__DESCRIPTION OF THE TASK__:
Every record below should be printed exactly, except for the pictures.

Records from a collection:
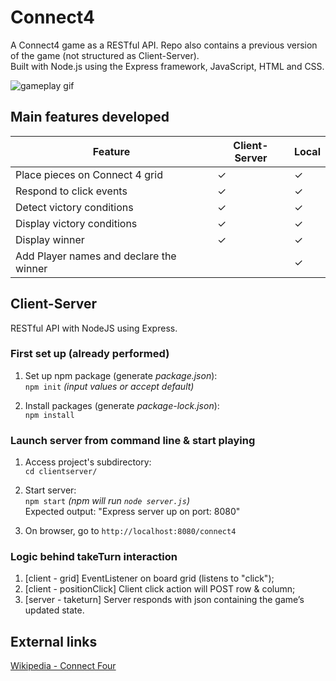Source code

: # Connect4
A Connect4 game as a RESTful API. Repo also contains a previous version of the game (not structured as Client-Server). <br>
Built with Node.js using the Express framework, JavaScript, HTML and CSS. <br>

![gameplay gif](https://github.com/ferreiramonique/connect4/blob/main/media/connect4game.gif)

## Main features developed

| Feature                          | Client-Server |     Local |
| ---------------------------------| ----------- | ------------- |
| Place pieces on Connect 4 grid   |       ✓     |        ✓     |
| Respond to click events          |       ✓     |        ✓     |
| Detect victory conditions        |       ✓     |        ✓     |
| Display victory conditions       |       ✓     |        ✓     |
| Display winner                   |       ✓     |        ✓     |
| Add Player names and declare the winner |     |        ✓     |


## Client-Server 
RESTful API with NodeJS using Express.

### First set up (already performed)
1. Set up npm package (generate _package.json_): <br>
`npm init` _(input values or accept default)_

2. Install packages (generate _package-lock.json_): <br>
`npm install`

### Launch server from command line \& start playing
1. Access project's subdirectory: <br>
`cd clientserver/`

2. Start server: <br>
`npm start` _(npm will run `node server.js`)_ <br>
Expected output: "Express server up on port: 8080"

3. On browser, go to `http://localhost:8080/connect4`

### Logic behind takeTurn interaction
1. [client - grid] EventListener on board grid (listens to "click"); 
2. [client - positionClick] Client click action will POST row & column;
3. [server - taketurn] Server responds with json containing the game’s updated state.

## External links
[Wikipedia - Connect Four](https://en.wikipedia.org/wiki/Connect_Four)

__EXERCISE RESPONSE__:
Source code

: # Connect4
A Connect4 game as a RESTful API. Repo also contains a previous version of the game (not structured as Client-Server). <br>
Built with Node.js using the Express framework, JavaScript, HTML and CSS. <br>

![gameplay gif](https://github.com/ferreiramonique/connect4/blob/main/media/connect4game.gif)

## Main features developed

| Feature                          | Client-Server |     Local |
| ---------------------------------| ----------- | ------------- |
| Place pieces on Connect 4 grid   |       ✓     |        ✓     |
| Respond to click events          |       ✓     |        ✓     |
| Detect victory conditions        |       ✓     |        ✓     |
| Display victory conditions       |       ✓     |        ✓     |
| Display winner                   |       ✓     |        ✓     |
| Add Player names and declare the winner |     |        ✓     |


## Client-Server 
RESTful API with NodeJS using Express.

### First set up (already performed)
1. Set up npm package (generate _package.json_): <br>
`npm init` _(input values or accept default)_

2. Install packages (generate _package-lock.json_): <br>
`npm install`

### Launch server from command line \& start playing
1. Access project's subdirectory: <br>
`cd clientserver/`

2. Start server: <br>
`npm start` _(npm will run `node server.js`)_ <br>
Expected output: "Express server up on port: 8080"

3. On browser, go to `http://localhost:8080/connect4`

### Logic behind takeTurn interaction
1. [client - grid] EventListener on board grid (listens to "click"); 
2. [client - positionClick] Client click action will POST row & column;
3. [server - taketurn] Server responds with json containing the game’s updated state.

## External links
[Wikipedia - Connect Four](https://en.wikipedia.org/wiki/Connect_Four)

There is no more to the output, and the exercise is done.